In coordinated raids just after dawn, security forces detained 20 people at suspected al Qaeda cell houses in central and southern Turkey, Turkey's official news agency Anatolia reported.

Fourteen of the suspects were arrested in Gaziantep, a city close to Turkey's Syrian border that police believe to be a logistical hub for militants traveling to and from Iraq.

According to the Turkish media, one of the men arrested had commanded the local al Qaeda cell since January, when the former leader died in a shootout with police that also killed another militant and a policeman.

In a related operation in Kahramanmaras, a region bordering Gaziantep, police arrested 17 alleged members of an unnamed group with suspected links to al Qaeda and continued to look for three others, Anatolia reported.

The Gaziantep police declined to comment on operations, which come two weeks after police in a western Turkish city arrested seven other al Qaeda suspects.

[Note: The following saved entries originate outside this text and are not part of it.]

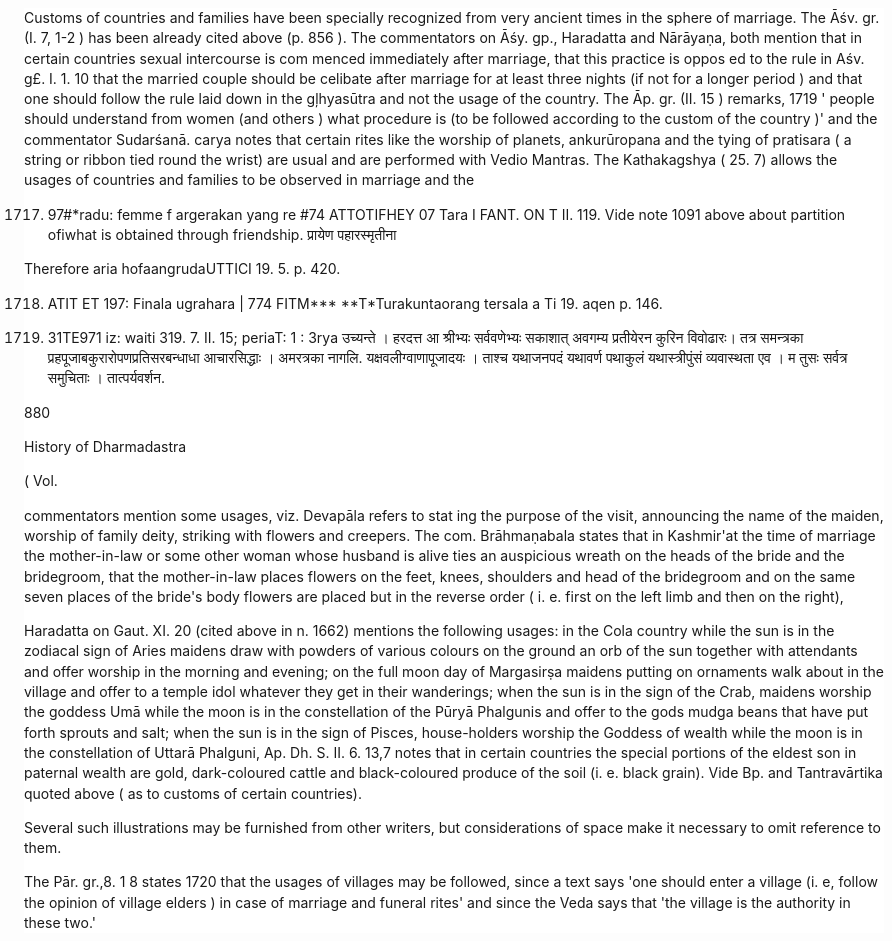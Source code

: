 Customs of countries and families have been specially recognized from very ancient times in the sphere of marriage. The Āśv. gr. (I. 7, 1-2 ) has been already cited above (p. 856 ). The commentators on Āśy. gp., Haradatta and Nārāyaṇa, both mention that in certain countries sexual intercourse is com menced immediately after marriage, that this practice is oppos ed to the rule in Aśv. g£. I. 1. 10 that the married couple should be celibate after marriage for at least three nights (if not for a longer period ) and that one should follow the rule laid down in the gļhyasūtra and not the usage of the country. The Āp. gr. (II. 15 ) remarks, 1719 ' people should understand from women (and others ) what procedure is (to be followed according to the custom of the country )' and the commentator Sudarśanā. carya notes that certain rites like the worship of planets, ankurūropana and the tying of pratisara ( a string or ribbon tied round the wrist) are usual and are performed with Vedio Mantras. The Kathakagshya ( 25. 7) allows the usages of countries and families to be observed in marriage and the 

1717. 97\#*radu: femme f argerakan yang re \#74 ATTOTIFHEY 07 Tara I FANT. ON T II. 119. Vide note 1091 above about partition ofiwhat is obtained through friendship. प्रायेण पहारस्मृतीना 

Therefore aria hofaangrudaUTTICI 19. 5. p. 420. 

1718. ATIT ET 197: Finala ugrahara | 774 FITM*** **T*Turakuntaorang tersala a Ti 19. aqen p. 146. 

1719. 31TE971 iz: waiti 319. 7. II. 15; periaT: 1 : 3rya उच्यन्ते । हरदत्त आ श्रीभ्यः सर्ववणेभ्यः सकाशात् अवगम्य प्रतीयेरन कुरिन विवोढारः। तत्र समन्त्रका प्रहपूजाबकुरारोपणप्रतिसरबन्धाधा आचारसिद्धाः । अमरत्रका नागलि. यक्षवलीग्वाणापूजादयः । ताश्च यथाजनपदं यथावर्ण पथाकुलं यथास्त्रीपुंसं व्यवास्थता एव । म तुसः सर्वत्र समुचिताः । तात्पर्यवर्शन. 

880 

History of Dharmadastra 

( Vol. 

commentators mention some usages, viz. Devapāla refers to stat ing the purpose of the visit, announcing the name of the maiden, worship of family deity, striking with flowers and creepers. The com. Brāhmaṇabala states that in Kashmir'at the time of marriage the mother-in-law or some other woman whose husband is alive ties an auspicious wreath on the heads of the bride and the bridegroom, that the mother-in-law places flowers on the feet, knees, shoulders and head of the bridegroom and on the same seven places of the bride's body flowers are placed but in the reverse order ( i. e. first on the left limb and then on the right), 

Haradatta on Gaut. XI. 20 (cited above in n. 1662) mentions the following usages: in the Cola country while the sun is in the zodiacal sign of Aries maidens draw with powders of various colours on the ground an orb of the sun together with attendants and offer worship in the morning and evening; on the full moon day of Margasirṣa maidens putting on ornaments walk about in the village and offer to a temple idol whatever they get in their wanderings; when the sun is in the sign of the Crab, maidens worship the goddess Umā while the moon is in the constellation of the Pūryā Phalgunis and offer to the gods mudga beans that have put forth sprouts and salt; when the sun is in the sign of Pisces, house-holders worship the Goddess of wealth while the moon is in the constellation of Uttarā Phalguni, Ap. Dh. S. II. 6. 13,7 notes that in certain countries the special portions of the eldest son in paternal wealth are gold, dark-coloured cattle and black-coloured produce of the soil (i. e. black grain). Vide Bp. and Tantravārtika quoted above ( as to customs of certain countries). 

Several such illustrations may be furnished from other writers, but considerations of space make it necessary to omit reference to them. 

The Pār. gr.,8. 1 8 states 1720 that the usages of villages may be followed, since a text says 'one should enter a village (i. e, follow the opinion of village elders ) in case of marriage and funeral rites' and since the Veda says that 'the village is the authority in these two.' 
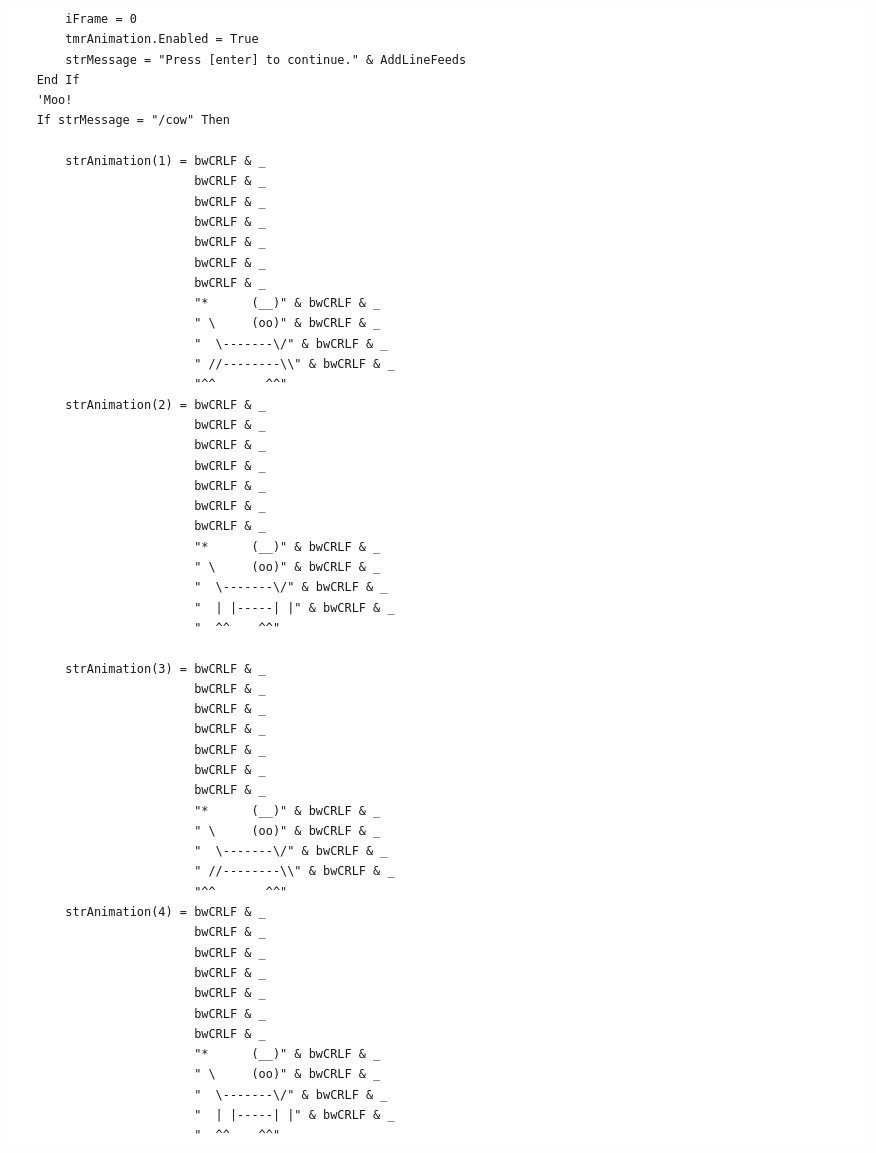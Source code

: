             iFrame = 0
            tmrAnimation.Enabled = True
            strMessage = "Press [enter] to continue." & AddLineFeeds
        End If
        'Moo!
        If strMessage = "/cow" Then

            strAnimation(1) = bwCRLF & _
                              bwCRLF & _
                              bwCRLF & _
                              bwCRLF & _
                              bwCRLF & _
                              bwCRLF & _
                              bwCRLF & _
                              "*      (__)" & bwCRLF & _
                              " \     (oo)" & bwCRLF & _
                              "  \-------\/" & bwCRLF & _
                              " //--------\\" & bwCRLF & _
                              "^^       ^^"
            strAnimation(2) = bwCRLF & _
                              bwCRLF & _
                              bwCRLF & _
                              bwCRLF & _
                              bwCRLF & _
                              bwCRLF & _
                              bwCRLF & _
                              "*      (__)" & bwCRLF & _
                              " \     (oo)" & bwCRLF & _
                              "  \-------\/" & bwCRLF & _
                              "  | |-----| |" & bwCRLF & _
                              "  ^^    ^^"

            strAnimation(3) = bwCRLF & _
                              bwCRLF & _
                              bwCRLF & _
                              bwCRLF & _
                              bwCRLF & _
                              bwCRLF & _
                              bwCRLF & _
                              "*      (__)" & bwCRLF & _
                              " \     (oo)" & bwCRLF & _
                              "  \-------\/" & bwCRLF & _
                              " //--------\\" & bwCRLF & _
                              "^^       ^^"
            strAnimation(4) = bwCRLF & _
                              bwCRLF & _
                              bwCRLF & _
                              bwCRLF & _
                              bwCRLF & _
                              bwCRLF & _
                              bwCRLF & _
                              "*      (__)" & bwCRLF & _
                              " \     (oo)" & bwCRLF & _
                              "  \-------\/" & bwCRLF & _
                              "  | |-----| |" & bwCRLF & _
                              "  ^^    ^^"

A secular Muslim country and NATO member with 800 soldiers in Afghanistan, Turkey has cracked down hard on al Qaeda-linked groups since November 2003, when 63 people died in four truck bomb attacks in Istanbul that targeted two synagogues, the British consulate and a British bank. Seven men were jailed for life in 2007 for the bombings, including a Syrian national who masterminded the attacks.

Police have accelerated operations since July 2008, when three policemen and three assailants died in a gunbattle outside Istanbul's U.S. consulate. Last December, a Turkish court jailed 22 al Qaeda members believed to have been planning an attack on Western consulates. In January, one suspected militant died and another was injured after undercover police intervened to prevent them from robbing an Istanbul post office.

The second of its kind in a month, the robbery appears to represent a change of strategy on the part of Turkish al Qaeda operatives, who are not known to have attempted such high-profile heists before.